Should i expect my best friend to share all my secrets with the world and run away from me when i'm most vulnerable?
Should i expect the only human being pre-disposed to love me,my mother, to abandon me?


Here's the thing.
I don't expect too much from people.
I expect my friends to be loyal.
I expect my boyfriend to be courteous and encouraging and respectful and loving and driven and ambitious.
I expect my mother to always have my best interests at heart.
I expect a class representative to be an efficient and dilligent servant.
I expect to go to school and attend all classes when scheduled.
I expect to have people i have entrusted with my property to respect it.
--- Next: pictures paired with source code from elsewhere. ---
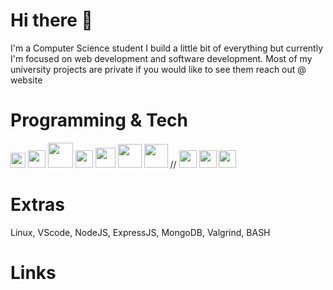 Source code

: # Hi there 👋
I'm a Computer Science student I build a little bit of everything but currently I'm focused on web development and software development.
Most of my university projects are private if you would like to see them reach out @ website

# Programming & Tech
<img src="https://upload.wikimedia.org/wikipedia/commons/6/6a/JavaScript-logo.png" height="24">
<img src="https://cdn-icons-png.flaticon.com/512/732/732212.png" height="28"> 
<img src="https://cdn.freebiesupply.com/logos/large/2x/css3-logo-png-transparent.png" height="40">
<img src="https://w7.pngwing.com/pngs/452/24/png-transparent-js-logo-node-logos-and-brands-icon.png" height="28"> 
<img src="https://upload.wikimedia.org/wikipedia/commons/thumb/c/c3/Python-logo-notext.svg/1869px-Python-logo-notext.svg.png" height="32"> 
<img src="https://cdn-icons-png.flaticon.com/512/226/226777.png" height="38">
<img src="https://cdn.icon-icons.com/icons2/2107/PNG/512/file_type_vscode_icon_130084.png" height="38">
//
<img src="https://upload.wikimedia.org/wikipedia/commons/1/19/C_Logo.png" height="28"> 
<img src="https://upload.wikimedia.org/wikipedia/commons/thumb/1/18/ISO_C%2B%2B_Logo.svg/1822px-ISO_C%2B%2B_Logo.svg.png" height="28"> 
<img src="https://cdn-icons-png.flaticon.com/512/732/732212.png" height="28"> 









# Extras

Linux, VScode, NodeJS, ExpressJS, MongoDB, Valgrind, BASH

# Links
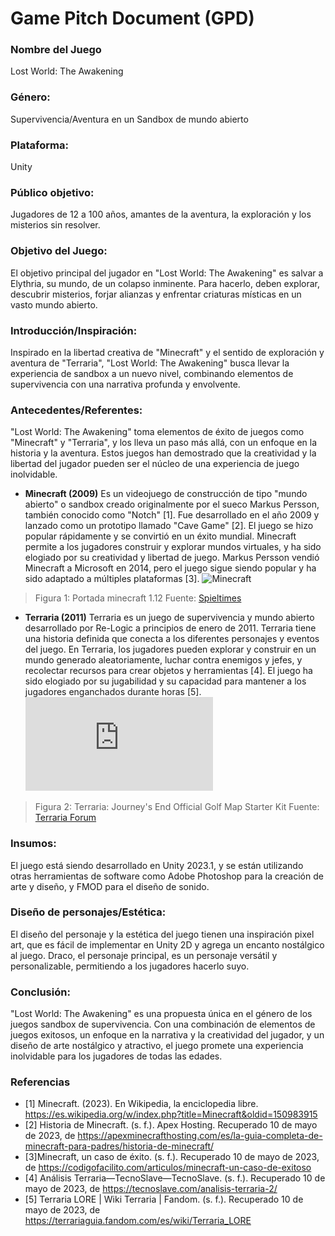 
# Game Pitch Document (GPD)

### **Nombre del Juego**
Lost World: The Awakening
### **Género:** 
Supervivencia/Aventura en un Sandbox de mundo abierto
### **Plataforma:**
Unity

### **Público objetivo:**
Jugadores de 12 a 100 años, amantes de la aventura, la exploración y los misterios sin resolver. 

### **Objetivo del Juego:**
El objetivo principal del jugador en "Lost World: The Awakening" es salvar a Elythria, su mundo, de un colapso inminente. Para hacerlo, deben explorar, descubrir misterios, forjar alianzas y enfrentar criaturas místicas en un vasto mundo abierto.

### **Introducción/Inspiración:**
Inspirado en la libertad creativa de "Minecraft" y el sentido de exploración y aventura de "Terraria", "Lost World: The Awakening" busca llevar la experiencia de sandbox a un nuevo nivel, combinando elementos de supervivencia con una narrativa profunda y envolvente. 


### **Antecedentes/Referentes:**
"Lost World: The Awakening" toma elementos de éxito de juegos como "Minecraft" y "Terraria", y los lleva un paso más allá, con un enfoque en la historia y la aventura. Estos juegos han demostrado que la creatividad y la libertad del jugador pueden ser el núcleo de una experiencia de juego inolvidable.
- **Minecraft (2009)**
Es un videojuego de construcción de tipo "mundo abierto" o sandbox creado originalmente por el sueco Markus Persson, también conocido como "Notch" [1]. Fue desarrollado en el año 2009 y lanzado como un prototipo llamado "Cave Game" [2]. El juego se hizo popular rápidamente y se convirtió en un éxito mundial. Minecraft permite a los jugadores construir y explorar mundos virtuales, y ha sido elogiado por su creatividad y libertad de juego. Markus Persson vendió Minecraft a Microsoft en 2014, pero el juego sigue siendo popular y ha sido adaptado a múltiples plataformas [3].
![Minecraft](https://www.spieltimes.com/wp-content/uploads/2022/01/Minecraft-Exit-Code-0.jpg?ezimgfmt=ng:webp/ngcb1)
> Figura 1: Portada minecraft 1.12 Fuente: [Spieltimes](https://www.spieltimes.com/original/guides/minecraft-exit-code-0-how-to-fix/#.ZFvJqF7MLIU)

- **Terraria (2011)**
Terraria es un juego de supervivencia y mundo abierto desarrollado por Re-Logic a principios de enero de 2011. Terraria tiene una historia definida que conecta a los diferentes personajes y eventos del juego. En Terraria, los jugadores pueden explorar y construir en un mundo generado aleatoriamente, luchar contra enemigos y jefes, y recolectar recursos para crear objetos y herramientas [4]. El juego ha sido elogiado por su jugabilidad y su capacidad para mantener a los jugadores enganchados durante horas [5].
![Minecraft](https://forums.terraria.org/index.php?attachments/spawn-jpg.268854/)
>Figura 2: Terraria: Journey's End Official Golf Map Starter Kit Fuente:
[Terraria Forum](https://forums.terraria.org/index.php?threads/terraria-journeys-end-official-golf-map-starter-kit.87208/)

### **Insumos**:
El juego está siendo desarrollado en Unity 2023.1, y se están utilizando otras herramientas de software como Adobe Photoshop para la creación de arte y diseño, y FMOD para el diseño de sonido.

### **Diseño de personajes/Estética**:
El diseño del personaje y la estética del juego tienen una inspiración pixel art, que es fácil de implementar en Unity 2D y agrega un encanto nostálgico al juego. Draco, el personaje principal, es un personaje versátil y personalizable, permitiendo a los jugadores hacerlo suyo.

### **Conclusión**:
"Lost World: The Awakening" es una propuesta única en el género de los juegos sandbox de supervivencia. Con una combinación de elementos de juegos exitosos, un enfoque en la narrativa y la creatividad del jugador, y un diseño de arte nostálgico y atractivo, el juego promete una experiencia inolvidable para los jugadores de todas las edades.

### **Referencias**
-  [1] Minecraft. (2023). En Wikipedia, la enciclopedia libre. https://es.wikipedia.org/w/index.php?title=Minecraft&oldid=150983915
- [2] Historia de Minecraft. (s. f.). Apex Hosting. Recuperado 10 de mayo de 2023, de https://apexminecrafthosting.com/es/la-guia-completa-de-minecraft-para-padres/historia-de-minecraft/
- [3]Minecraft, un caso de éxito. (s. f.). Recuperado 10 de mayo de 2023, de https://codigofacilito.com/articulos/minecraft-un-caso-de-exitoso
- [4] Análisis Terraria—TecnoSlave—TecnoSlave. (s. f.). Recuperado 10 de mayo de 2023, de https://tecnoslave.com/analisis-terraria-2/
- [5] Terraria LORE | Wiki Terraria | Fandom. (s. f.). Recuperado 10 de mayo de 2023, de https://terrariaguia.fandom.com/es/wiki/Terraria_LORE
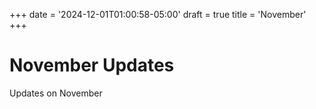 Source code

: +++
date = '2024-12-01T01:00:58-05:00'
draft = true
title = 'November'
+++

# November Updates

Updates on November
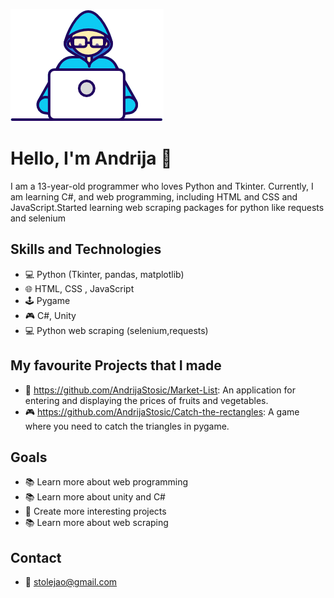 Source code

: ![gific](Developer.gif)




# Hello, I'm Andrija 👋


I am a 13-year-old programmer who loves Python and Tkinter. Currently, I am learning C#, and web programming, including HTML and CSS and JavaScript.Started learning web scraping packages for python like requests and selenium

## Skills and Technologies
- 💻 Python (Tkinter, pandas, matplotlib)
- 🌐 HTML, CSS , JavaScript
- 🕹️ Pygame
- 🎮 C#, Unity
- 💻 Python web scraping (selenium,requests)
  


## My favourite Projects that I made
- 📝 https://github.com/AndrijaStosic/Market-List: An application for entering and displaying the prices of fruits and vegetables.
- 🎮 https://github.com/AndrijaStosic/Catch-the-rectangles: A game where you need to catch the triangles in pygame.

## Goals
- 📚 Learn more about web programming
- 📚 Learn more about unity and C#
- 🚀 Create more interesting projects
- 📚 Learn more about web scraping

## Contact
- 📧 stolejao@gmail.com
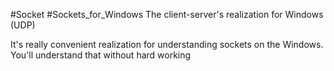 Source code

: #Socket
#Sockets_for_Windows
The client-server's realization for Windows (UDP)

It's really convenient realization for understanding sockets on the Windows.
You'll understand that without hard working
I expect only what i give. And if i cannot give it. I do not expect it of anyone.
That definately doesn't mean that i am perfect! FAR from it!
But i apologize if i fail in any aspect.

Because despite whatever i may be feeling, i'm inately pre-disposed to be good. I have human nature but i'm made in God's own image. Not just that i have a soul but that because He is good, i am pre-disposed to do good.

O well. Hali ya maisha, right?
But that doesn't mean i'm going to lower my expectations of chicken.. it simply means i'm going to need a turn over of people i expect things of.
Besides, if i suspected u were a chicken, i'd never expect more of you. It was always just a show of my faith in your abilities.